Je n’ai pas d’information à ce sujet. Si vous avez versé la rançon, votre témoignage m’intéresse beaucoup, n’hésitez pas à laisser un message en commentaire.

Y a-t-il des consignes données par les pouvoirs publics sur le paiement ou non des rançons ? Quels conseils, en France ou ailleurs, sont donnés aux victimes ?

Voici ce que dit l’ANSSI, le garde du corps numérique de l’Etat, au sujet du paiement :

« Ne payez pas la rançon. Le paiement ne garantit en rien le déchiffrement de vos données et peut compromettre le moyen de paiement utilisé (notamment la carte bancaire). »

Si je vous suis, les pirates auraient touché 40 000 dollars seulement. C’est étonnamment peu quand on compare au nombre d’ordinateurs touchés (en gros un peu plus de 100 personnes ont payé pour 200 000 ordis touchés). D’où sort ce chiffre ?

Cela peut paraître une maigre somme, notamment par rapport aux risques encourus.
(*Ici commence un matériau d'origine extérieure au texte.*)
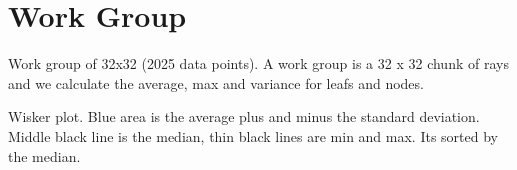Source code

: 
\section{Work Group}



Work group of 32x32 (2025 data points). A work group is a 32 x 32 chunk of rays and we calculate the average, max and variance for leafs and nodes. 

Wisker plot. Blue area is the average plus and minus the standard deviation. Middle black line is the median, thin black lines are min and max. Its sorted by the median.

\iffalse
\begin{minipage}[t]{0.9\textwidth}
	\begin{tikzpicture}
	\begin{axis}
	[
	view={0}{0},
	xlabel = max node intersections,
	ylabel = standard deviation,
	cycle list name = linestyles*,
	legend style={at={(0.05,0.95)}, anchor = north west},
	]
	\addplot+[mark=square*, only marks, mark options={scale=0.2},scatter, scatter/use mapped color= {draw opacity = 0}, opacity = 0.2]table[x = nodeMax, y = nodeStandardDeviation, col sep=comma]{Data/amazonLumberyardInterior_b4_l4_WorkGroupDepthInfo.txt};			
	
	\end{axis}
	\end{tikzpicture}
\end{minipage}


\begin{minipage}[t]{0.9\textwidth}
	\begin{tikzpicture}
	\begin{axis}
	[
	view={0}{0},
	xlabel = max leaf intersections,
	ylabel = standard deviation,
	cycle list name = linestyles*,
	legend style={at={(0.05,0.95)}, anchor = north west},
	]
	\addplot[only marks,mark=square*, mark options={scale=0.5},scatter, scatter/use mapped color= {draw opacity = 0}, opacity = 0.1] table[x = leafMax, y = leafStandardDeviation, col sep=comma]{Data/amazonLumberyardInterior_b4_l4_WorkGroupDepthInfo.txt};			
	
	\end{axis}
	\end{tikzpicture}
\end{minipage}
\fi

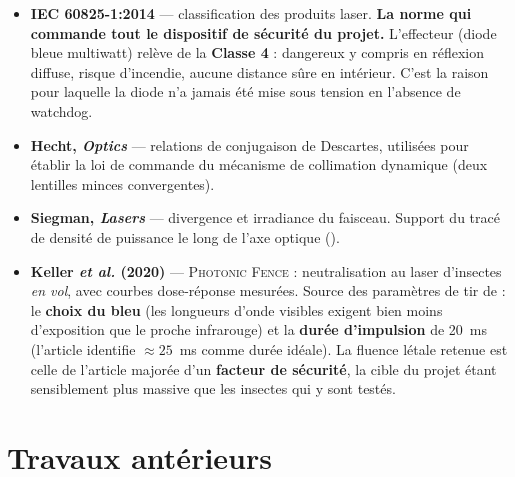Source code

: \documentclass[11pt,a4paper]{article}
\begin{document}
\begin{itemize}[leftmargin=*]
  \item \textbf{IEC 60825-1:2014} \cite{iec60825} — classification des produits laser.
        \textbf{La norme qui commande tout le dispositif de sécurité du projet.}
        L'effecteur (diode bleue multiwatt) relève de la \textbf{Classe 4} : dangereux
        y compris en réflexion diffuse, risque d'incendie, aucune distance sûre en
        intérieur. C'est la raison pour laquelle la diode n'a jamais été mise sous tension
        en l'absence de watchdog.

  \item \textbf{Hecht, \emph{Optics}} \cite{hecht2016optics} — relations de conjugaison de
        Descartes, utilisées pour établir la loi de commande du mécanisme de collimation
        dynamique (deux lentilles minces convergentes).

  \item \textbf{Siegman, \emph{Lasers}} \cite{siegman1986lasers} — divergence et irradiance
        du faisceau. Support du tracé de densité de puissance le long de l'axe optique
        ().

  \item \textbf{Keller \emph{et al.} (2020)} \cite{keller2020photonicfence} —
        \textsc{Photonic Fence} : neutralisation au laser d'insectes \emph{en vol}, avec
        courbes dose-réponse mesurées. Source des paramètres de tir de
         : le \textbf{choix du bleu} (les
        longueurs d'onde visibles exigent bien moins d'exposition que le proche infrarouge)
        et la \textbf{durée d'impulsion} de 20~ms (l'article identifie $\approx 25$~ms
        comme durée idéale). La fluence létale retenue est celle de l'article majorée d'un
        \textbf{facteur de sécurité}, la cible du projet étant sensiblement plus massive
        que les insectes qui y sont testés.
\end{itemize}

\section{Travaux antérieurs}
\end{document}
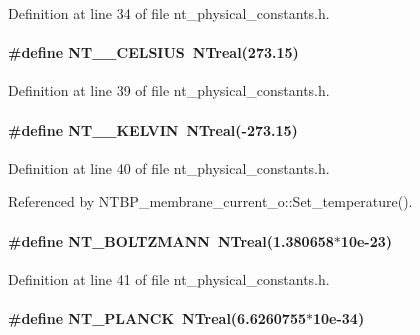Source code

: Definition at line 34 of file nt\_\-physical\_\-constants.h.

\paragraph[{NT\_\-0\_\-CELSIUS}]{\setlength{\rightskip}{0pt plus 5cm}\#define NT\_\_\-CELSIUS~{\bf NTreal}(273.15)}\hfill\label{nt__physical__constants_8h_a8b4ddb21167b8f846bf05006640d8e58}


Definition at line 39 of file nt\_\-physical\_\-constants.h.

\paragraph[{NT\_\-0\_\-KELVIN}]{\setlength{\rightskip}{0pt plus 5cm}\#define NT\_\_\-KELVIN~{\bf NTreal}(-\/273.15)}\hfill\label{nt__physical__constants_8h_ae95e2529f943f729e9db23340a3fba07}


Definition at line 40 of file nt\_\-physical\_\-constants.h.



Referenced by NTBP\_\-membrane\_\-current\_\-o::Set\_\-temperature().

\paragraph[{NT\_\-BOLTZMANN}]{\setlength{\rightskip}{0pt plus 5cm}\#define NT\_\-BOLTZMANN~{\bf NTreal}(1.380658$\ast$10e-\/23)}\hfill\label{nt__physical__constants_8h_abe64d4124212752c40dd8c96ba43cdfd}


Definition at line 41 of file nt\_\-physical\_\-constants.h.

\paragraph[{NT\_\-PLANCK}]{\setlength{\rightskip}{0pt plus 5cm}\#define NT\_\-PLANCK~{\bf NTreal}(6.6260755$\ast$10e-\/34)}\hfill\label{nt__physical__constants_8h_a6310537ab525b43c6e3771c88afe1036}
Ce chiffre a pu être obtenu en observant les sommes versées aux adresses bitcoin figurant dans WannaCry pour payer la rançon.

A part le pavé de l’ANSSI, quelles sont les mesures concrètes à appliquer ?

Mettre à jour votre ordinateur (c’est comme se brosser les dents trois fois par jour, c’est très utile), sauvegarder vos données hors-ligne régulièrement, se méfier de ce qu’on vous envoie par e-mail.

Peut-on rappeler les liens vers la page d’alerte du CERT et surtout vers la page permettant les mises à jour exceptionnelles de Microsoft pour leurs systèmes plus anciens, désormais hors maintenance, dont notamment Windows XP, encore très présent. Merci !

Voilà qui est fait. Le deuxième lien s’adresse aux utilisateurs de Windows XP (ou aux administrateurs réseau s’occupant de serveurs utilisant de vieilles versions de Windows pour serveur) n’ayant pas appliqué la mise à jour de sécurité exceptionnelle publiée par Microsoft ce week-end.